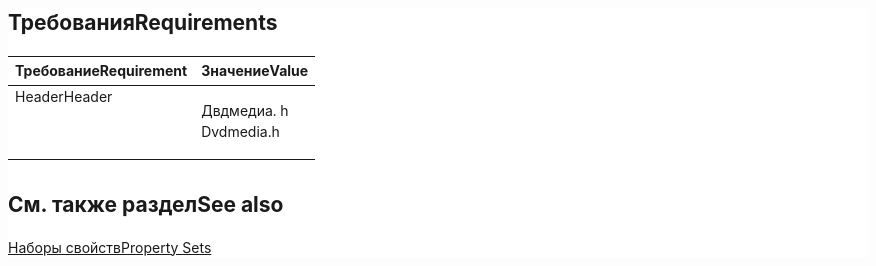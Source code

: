 

 

## <a name="requirements"></a><span data-ttu-id="4acfc-161">Требования</span><span class="sxs-lookup"><span data-stu-id="4acfc-161">Requirements</span></span>



| <span data-ttu-id="4acfc-162">Требование</span><span class="sxs-lookup"><span data-stu-id="4acfc-162">Requirement</span></span> | <span data-ttu-id="4acfc-163">Значение</span><span class="sxs-lookup"><span data-stu-id="4acfc-163">Value</span></span> |
|-------------------|---------------------------------------------------------------------------------------|
| <span data-ttu-id="4acfc-164">Header</span><span class="sxs-lookup"><span data-stu-id="4acfc-164">Header</span></span><br/> | <dl> <span data-ttu-id="4acfc-165"><dt>Двдмедиа. h</dt></span><span class="sxs-lookup"><span data-stu-id="4acfc-165"><dt>Dvdmedia.h</dt></span></span> </dl> |



## <a name="see-also"></a><span data-ttu-id="4acfc-166">См. также раздел</span><span class="sxs-lookup"><span data-stu-id="4acfc-166">See also</span></span>

<dl> <dt>

[<span data-ttu-id="4acfc-167">Наборы свойств</span><span class="sxs-lookup"><span data-stu-id="4acfc-167">Property Sets</span></span>](property-sets.md)
</dt> </dl>

 

 




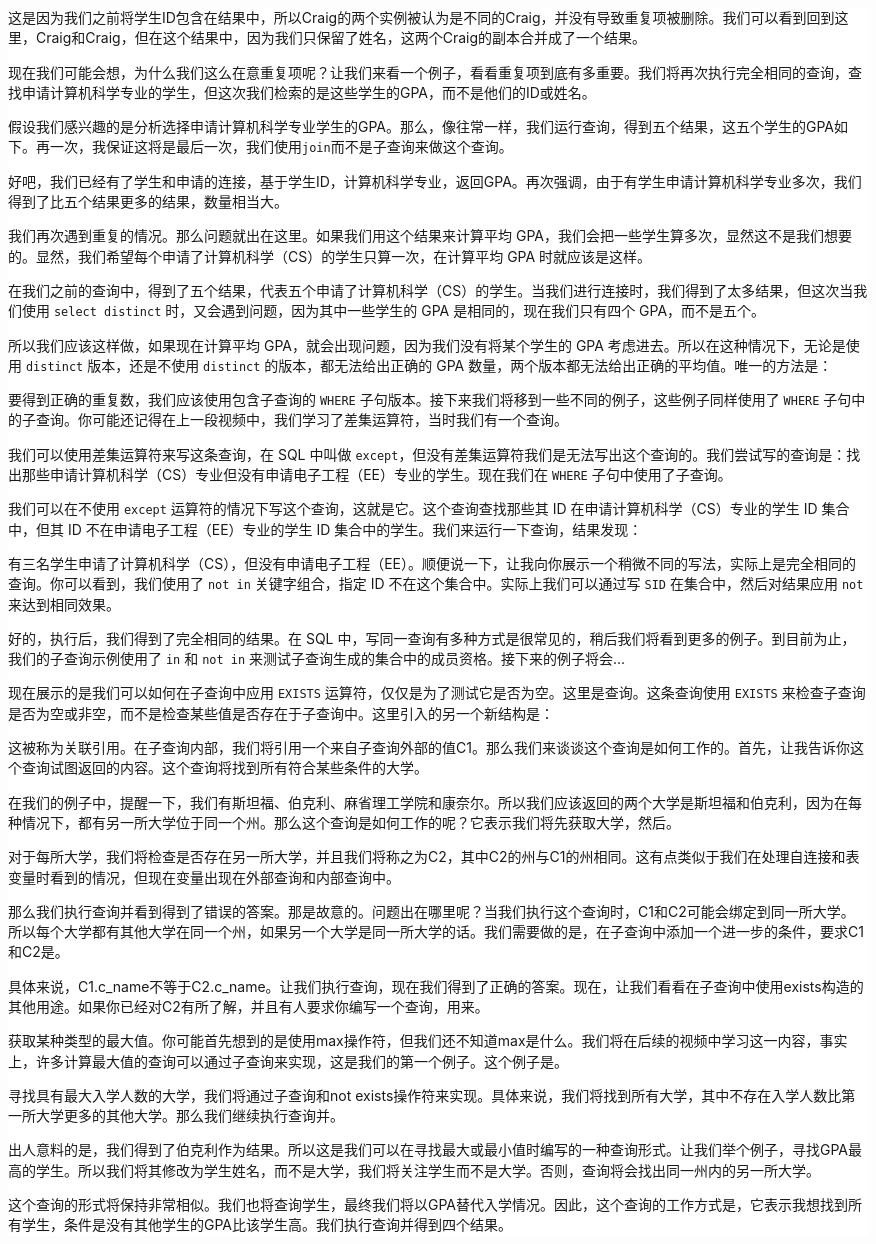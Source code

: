 这是因为我们之前将学生ID包含在结果中，所以Craig的两个实例被认为是不同的Craig，并没有导致重复项被删除。我们可以看到回到这里，Craig和Craig，但在这个结果中，因为我们只保留了姓名，这两个Craig的副本合并成了一个结果。

现在我们可能会想，为什么我们这么在意重复项呢？让我们来看一个例子，看看重复项到底有多重要。我们将再次执行完全相同的查询，查找申请计算机科学专业的学生，但这次我们检索的是这些学生的GPA，而不是他们的ID或姓名。

假设我们感兴趣的是分析选择申请计算机科学专业学生的GPA。那么，像往常一样，我们运行查询，得到五个结果，这五个学生的GPA如下。再一次，我保证这将是最后一次，我们使用`join`而不是子查询来做这个查询。

好吧，我们已经有了学生和申请的连接，基于学生ID，计算机科学专业，返回GPA。再次强调，由于有学生申请计算机科学专业多次，我们得到了比五个结果更多的结果，数量相当大。

我们再次遇到重复的情况。那么问题就出在这里。如果我们用这个结果来计算平均 GPA，我们会把一些学生算多次，显然这不是我们想要的。显然，我们希望每个申请了计算机科学（CS）的学生只算一次，在计算平均 GPA 时就应该是这样。

在我们之前的查询中，得到了五个结果，代表五个申请了计算机科学（CS）的学生。当我们进行连接时，我们得到了太多结果，但这次当我们使用 `select distinct` 时，又会遇到问题，因为其中一些学生的 GPA 是相同的，现在我们只有四个 GPA，而不是五个。

所以我们应该这样做，如果现在计算平均 GPA，就会出现问题，因为我们没有将某个学生的 GPA 考虑进去。所以在这种情况下，无论是使用 `distinct` 版本，还是不使用 `distinct` 的版本，都无法给出正确的 GPA 数量，两个版本都无法给出正确的平均值。唯一的方法是：

要得到正确的重复数，我们应该使用包含子查询的 `WHERE` 子句版本。接下来我们将移到一些不同的例子，这些例子同样使用了 `WHERE` 子句中的子查询。你可能还记得在上一段视频中，我们学习了差集运算符，当时我们有一个查询。

我们可以使用差集运算符来写这条查询，在 SQL 中叫做 `except`，但没有差集运算符我们是无法写出这个查询的。我们尝试写的查询是：找出那些申请计算机科学（CS）专业但没有申请电子工程（EE）专业的学生。现在我们在 `WHERE` 子句中使用了子查询。

我们可以在不使用 `except` 运算符的情况下写这个查询，这就是它。这个查询查找那些其 ID 在申请计算机科学（CS）专业的学生 ID 集合中，但其 ID 不在申请电子工程（EE）专业的学生 ID 集合中的学生。我们来运行一下查询，结果发现：

有三名学生申请了计算机科学（CS），但没有申请电子工程（EE）。顺便说一下，让我向你展示一个稍微不同的写法，实际上是完全相同的查询。你可以看到，我们使用了 `not in` 关键字组合，指定 ID 不在这个集合中。实际上我们可以通过写 `SID` 在集合中，然后对结果应用 `not` 来达到相同效果。

好的，执行后，我们得到了完全相同的结果。在 SQL 中，写同一查询有多种方式是很常见的，稍后我们将看到更多的例子。到目前为止，我们的子查询示例使用了 `in` 和 `not in` 来测试子查询生成的集合中的成员资格。接下来的例子将会...

现在展示的是我们可以如何在子查询中应用 `EXISTS` 运算符，仅仅是为了测试它是否为空。这里是查询。这条查询使用 `EXISTS` 来检查子查询是否为空或非空，而不是检查某些值是否存在于子查询中。这里引入的另一个新结构是：

这被称为关联引用。在子查询内部，我们将引用一个来自子查询外部的值C1。那么我们来谈谈这个查询是如何工作的。首先，让我告诉你这个查询试图返回的内容。这个查询将找到所有符合某些条件的大学。

在我们的例子中，提醒一下，我们有斯坦福、伯克利、麻省理工学院和康奈尔。所以我们应该返回的两个大学是斯坦福和伯克利，因为在每种情况下，都有另一所大学位于同一个州。那么这个查询是如何工作的呢？它表示我们将先获取大学，然后。

对于每所大学，我们将检查是否存在另一所大学，并且我们将称之为C2，其中C2的州与C1的州相同。这有点类似于我们在处理自连接和表变量时看到的情况，但现在变量出现在外部查询和内部查询中。

那么我们执行查询并看到得到了错误的答案。那是故意的。问题出在哪里呢？当我们执行这个查询时，C1和C2可能会绑定到同一所大学。所以每个大学都有其他大学在同一个州，如果另一个大学是同一所大学的话。我们需要做的是，在子查询中添加一个进一步的条件，要求C1和C2是。

具体来说，C1.c_name不等于C2.c_name。让我们执行查询，现在我们得到了正确的答案。现在，让我们看看在子查询中使用exists构造的其他用途。如果你已经对C2有所了解，并且有人要求你编写一个查询，用来。

获取某种类型的最大值。你可能首先想到的是使用max操作符，但我们还不知道max是什么。我们将在后续的视频中学习这一内容，事实上，许多计算最大值的查询可以通过子查询来实现，这是我们的第一个例子。这个例子是。

寻找具有最大入学人数的大学，我们将通过子查询和not exists操作符来实现。具体来说，我们将找到所有大学，其中不存在入学人数比第一所大学更多的其他大学。那么我们继续执行查询并。

出人意料的是，我们得到了伯克利作为结果。所以这是我们可以在寻找最大或最小值时编写的一种查询形式。让我们举个例子，寻找GPA最高的学生。所以我们将其修改为学生姓名，而不是大学，我们将关注学生而不是大学。否则，查询将会找出同一州内的另一所大学。

这个查询的形式将保持非常相似。我们也将查询学生，最终我们将以GPA替代入学情况。因此，这个查询的工作方式是，它表示我想找到所有学生，条件是没有其他学生的GPA比该学生高。我们执行查询并得到四个结果。
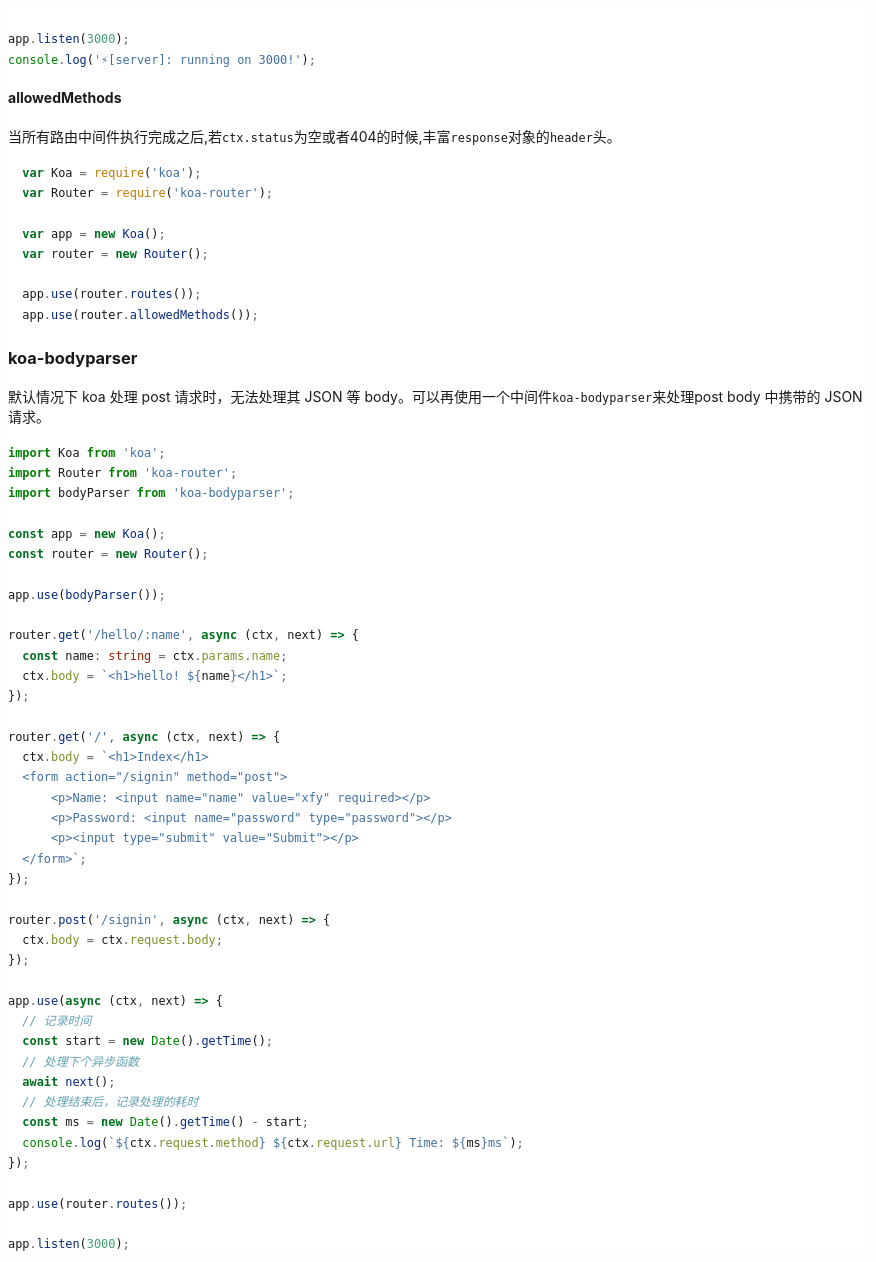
 ```ts

app.listen(3000);
console.log('⚡[server]: running on 3000!');
```

#### allowedMethods

当所有路由中间件执行完成之后,若`ctx.status`为空或者404的时候,丰富`response`对象的`header`头。

```js
  var Koa = require('koa');
  var Router = require('koa-router');
 
  var app = new Koa();
  var router = new Router();
 
  app.use(router.routes());
  app.use(router.allowedMethods());
```

### koa-bodyparser

默认情况下 koa 处理 post 请求时，无法处理其 JSON 等 body。可以再使用一个中间件`koa-bodyparser`来处理post body 中携带的 JSON 请求。

```ts
import Koa from 'koa';
import Router from 'koa-router';
import bodyParser from 'koa-bodyparser';

const app = new Koa();
const router = new Router();

app.use(bodyParser());

router.get('/hello/:name', async (ctx, next) => {
  const name: string = ctx.params.name;
  ctx.body = `<h1>hello! ${name}</h1>`;
});

router.get('/', async (ctx, next) => {
  ctx.body = `<h1>Index</h1>
  <form action="/signin" method="post">
      <p>Name: <input name="name" value="xfy" required></p>
      <p>Password: <input name="password" type="password"></p>
      <p><input type="submit" value="Submit"></p>
  </form>`;
});

router.post('/signin', async (ctx, next) => {
  ctx.body = ctx.request.body;
});

app.use(async (ctx, next) => {
  // 记录时间
  const start = new Date().getTime();
  // 处理下个异步函数
  await next();
  // 处理结束后，记录处理的耗时
  const ms = new Date().getTime() - start;
  console.log(`${ctx.request.method} ${ctx.request.url} Time: ${ms}ms`);
});

app.use(router.routes());

app.listen(3000);
```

* * *

(THE TASK): The answer consists of the lines above that include the word "request", each copied exactly.

(ANSWER TO THIS EXERCISE):
  ctx.body = ctx.request.body;
  console.log(`${ctx.request.method} ${ctx.request.url} Time: ${ms}ms`);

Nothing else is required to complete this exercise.